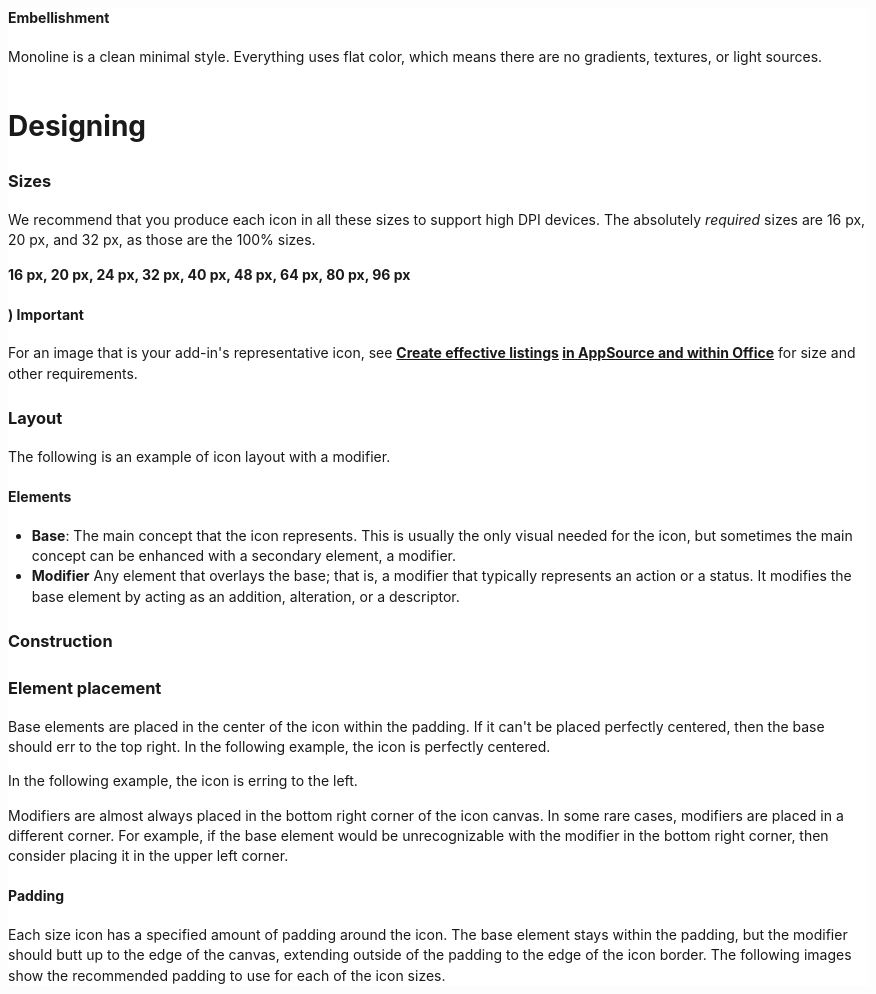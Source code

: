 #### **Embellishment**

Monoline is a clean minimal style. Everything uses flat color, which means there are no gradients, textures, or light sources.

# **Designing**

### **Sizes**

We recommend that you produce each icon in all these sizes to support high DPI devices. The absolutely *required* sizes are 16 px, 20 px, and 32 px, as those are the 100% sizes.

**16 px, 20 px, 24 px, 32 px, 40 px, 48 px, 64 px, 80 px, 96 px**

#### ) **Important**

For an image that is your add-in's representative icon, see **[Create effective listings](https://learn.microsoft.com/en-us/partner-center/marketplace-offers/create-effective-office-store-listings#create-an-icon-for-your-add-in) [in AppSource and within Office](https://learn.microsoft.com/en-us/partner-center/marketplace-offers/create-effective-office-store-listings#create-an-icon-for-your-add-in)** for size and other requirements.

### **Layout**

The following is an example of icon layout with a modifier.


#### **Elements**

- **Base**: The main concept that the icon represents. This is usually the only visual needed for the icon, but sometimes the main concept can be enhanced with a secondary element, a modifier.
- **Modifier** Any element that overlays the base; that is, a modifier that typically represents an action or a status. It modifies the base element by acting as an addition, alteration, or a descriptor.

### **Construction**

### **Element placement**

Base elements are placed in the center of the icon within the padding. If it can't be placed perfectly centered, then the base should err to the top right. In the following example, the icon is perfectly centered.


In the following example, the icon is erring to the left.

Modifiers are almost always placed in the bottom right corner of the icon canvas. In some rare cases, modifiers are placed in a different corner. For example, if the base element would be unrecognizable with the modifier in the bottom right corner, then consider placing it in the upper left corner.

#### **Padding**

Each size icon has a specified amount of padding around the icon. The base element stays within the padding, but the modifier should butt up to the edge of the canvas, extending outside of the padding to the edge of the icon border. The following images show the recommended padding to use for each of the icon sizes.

### Directions
Copy the lines exactly as they appear from the opening of the entries above through the line with "In the following example, the icon is erring", excluding all pictures.

### Worked solution
Source code

: #### **Embellishment**

Monoline is a clean minimal style. Everything uses flat color, which means there are no gradients, textures, or light sources.

# **Designing**

### **Sizes**

We recommend that you produce each icon in all these sizes to support high DPI devices. The absolutely *required* sizes are 16 px, 20 px, and 32 px, as those are the 100% sizes.

**16 px, 20 px, 24 px, 32 px, 40 px, 48 px, 64 px, 80 px, 96 px**

#### ) **Important**

For an image that is your add-in's representative icon, see **[Create effective listings](https://learn.microsoft.com/en-us/partner-center/marketplace-offers/create-effective-office-store-listings#create-an-icon-for-your-add-in) [in AppSource and within Office](https://learn.microsoft.com/en-us/partner-center/marketplace-offers/create-effective-office-store-listings#create-an-icon-for-your-add-in)** for size and other requirements.

### **Layout**

The following is an example of icon layout with a modifier.


#### **Elements**

- **Base**: The main concept that the icon represents. This is usually the only visual needed for the icon, but sometimes the main concept can be enhanced with a secondary element, a modifier.
- **Modifier** Any element that overlays the base; that is, a modifier that typically represents an action or a status. It modifies the base element by acting as an addition, alteration, or a descriptor.

### **Construction**

### **Element placement**

Base elements are placed in the center of the icon within the padding. If it can't be placed perfectly centered, then the base should err to the top right. In the following example, the icon is perfectly centered.


In the following example, the icon is erring to the left.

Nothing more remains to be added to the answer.